Between Roots and Rooftops

“New Patterns of Inhabiting: A Domestic Public Building” explores how architecture can respond to the shifting patterns of living in contemporary Tokyo, where over half of households now consist of a single person. As people increasingly live alone in extremely compact apartments, often with limited access to light, green space, or room for basic domestic activities, feelings of loneliness and disconnection have become more common. This project proposes a building that functions as an extension of the home—open from morning to night for both collective and individual use. It offers spaces that support daily life beyond the constraints of small private dwellings: a café, communal kitchen, shared living room-workspace, onsen, tatami room, and rooftop terrace. Positioned between two streets, the building creates a public passage and a series of in-between spaces—balconies, mesh-screened thresholds, and planted terraces—that invite informal encounters and offer moments of quiet retreat.

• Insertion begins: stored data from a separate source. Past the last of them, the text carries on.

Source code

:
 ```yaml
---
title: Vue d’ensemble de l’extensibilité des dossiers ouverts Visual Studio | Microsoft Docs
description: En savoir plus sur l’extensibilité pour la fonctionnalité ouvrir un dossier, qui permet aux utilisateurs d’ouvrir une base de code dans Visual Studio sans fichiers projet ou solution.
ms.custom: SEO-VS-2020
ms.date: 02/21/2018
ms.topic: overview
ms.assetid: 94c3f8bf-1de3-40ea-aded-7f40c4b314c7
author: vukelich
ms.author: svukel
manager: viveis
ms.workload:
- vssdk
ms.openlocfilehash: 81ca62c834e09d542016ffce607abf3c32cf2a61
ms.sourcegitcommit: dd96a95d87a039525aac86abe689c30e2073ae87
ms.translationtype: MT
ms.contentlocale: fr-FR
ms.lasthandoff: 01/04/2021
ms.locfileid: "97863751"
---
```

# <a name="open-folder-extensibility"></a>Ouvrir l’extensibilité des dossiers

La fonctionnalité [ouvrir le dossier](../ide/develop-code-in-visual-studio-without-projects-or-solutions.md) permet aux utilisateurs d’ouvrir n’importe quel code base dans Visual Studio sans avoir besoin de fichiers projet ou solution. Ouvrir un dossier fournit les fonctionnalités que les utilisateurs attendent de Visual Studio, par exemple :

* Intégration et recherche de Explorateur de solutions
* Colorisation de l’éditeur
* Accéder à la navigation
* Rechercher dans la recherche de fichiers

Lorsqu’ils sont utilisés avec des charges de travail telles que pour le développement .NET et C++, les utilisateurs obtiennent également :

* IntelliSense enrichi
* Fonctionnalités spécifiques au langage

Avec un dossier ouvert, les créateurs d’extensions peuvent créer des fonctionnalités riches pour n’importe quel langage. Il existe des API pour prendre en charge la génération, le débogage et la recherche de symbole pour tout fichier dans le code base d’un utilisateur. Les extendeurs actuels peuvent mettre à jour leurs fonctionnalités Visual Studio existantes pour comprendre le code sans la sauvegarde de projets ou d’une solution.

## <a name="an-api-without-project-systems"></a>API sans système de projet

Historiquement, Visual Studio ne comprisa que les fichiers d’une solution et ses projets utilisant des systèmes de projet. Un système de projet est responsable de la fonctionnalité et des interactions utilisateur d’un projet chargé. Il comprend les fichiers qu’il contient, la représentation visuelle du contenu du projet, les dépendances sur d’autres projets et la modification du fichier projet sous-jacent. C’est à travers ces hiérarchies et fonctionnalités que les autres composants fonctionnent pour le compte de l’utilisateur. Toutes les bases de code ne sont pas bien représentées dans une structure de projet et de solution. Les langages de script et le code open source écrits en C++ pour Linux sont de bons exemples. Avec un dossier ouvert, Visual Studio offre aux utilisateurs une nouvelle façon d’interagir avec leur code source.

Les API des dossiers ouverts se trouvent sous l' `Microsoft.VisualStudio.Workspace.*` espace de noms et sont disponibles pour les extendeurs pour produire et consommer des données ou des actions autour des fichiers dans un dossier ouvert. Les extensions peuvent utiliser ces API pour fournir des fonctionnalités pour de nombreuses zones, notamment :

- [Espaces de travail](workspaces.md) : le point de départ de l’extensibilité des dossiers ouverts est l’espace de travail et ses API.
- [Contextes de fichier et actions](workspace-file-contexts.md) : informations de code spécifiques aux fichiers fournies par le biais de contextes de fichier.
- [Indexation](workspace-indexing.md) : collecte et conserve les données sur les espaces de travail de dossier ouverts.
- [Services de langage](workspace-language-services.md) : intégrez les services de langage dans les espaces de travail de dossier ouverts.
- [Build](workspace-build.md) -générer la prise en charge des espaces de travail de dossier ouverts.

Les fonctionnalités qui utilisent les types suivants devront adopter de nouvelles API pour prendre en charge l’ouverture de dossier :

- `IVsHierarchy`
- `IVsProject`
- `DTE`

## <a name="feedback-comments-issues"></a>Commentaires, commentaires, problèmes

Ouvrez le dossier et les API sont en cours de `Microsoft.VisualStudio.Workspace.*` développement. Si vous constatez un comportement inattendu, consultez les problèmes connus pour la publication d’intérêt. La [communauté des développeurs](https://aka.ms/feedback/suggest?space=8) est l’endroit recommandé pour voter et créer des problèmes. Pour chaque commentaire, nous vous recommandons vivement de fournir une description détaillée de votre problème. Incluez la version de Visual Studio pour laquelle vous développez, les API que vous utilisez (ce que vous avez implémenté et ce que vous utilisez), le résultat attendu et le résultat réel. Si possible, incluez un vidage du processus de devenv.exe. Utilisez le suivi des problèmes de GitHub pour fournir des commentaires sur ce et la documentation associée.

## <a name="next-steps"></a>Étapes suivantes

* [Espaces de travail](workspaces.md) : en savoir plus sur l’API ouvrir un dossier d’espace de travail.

It aims to support fluid movement between solitude and sociability, and foster new forms of coexistence.
Typology: Public Building
Program: Café, communal kitchen, shared workspace-living room, onsen, exercise room
Scale: 750 square meters (site area)
Material: Steel, metal mesh, steel deck
This project is a domestic-scale public building in Tokyo that extends the home into shared spaces for daily life.
A public seating area opens to the street and connects the public-facing café at street level to the elevated ground floor.
The sectional relationship reveals a street-level café open to the public, an elevated ground floor serving as a shared community space, and semi-public upper levels accessible only to residents.
A metal mesh façade envelops the building and its balconies, creating in-between spaces that connect to every floor.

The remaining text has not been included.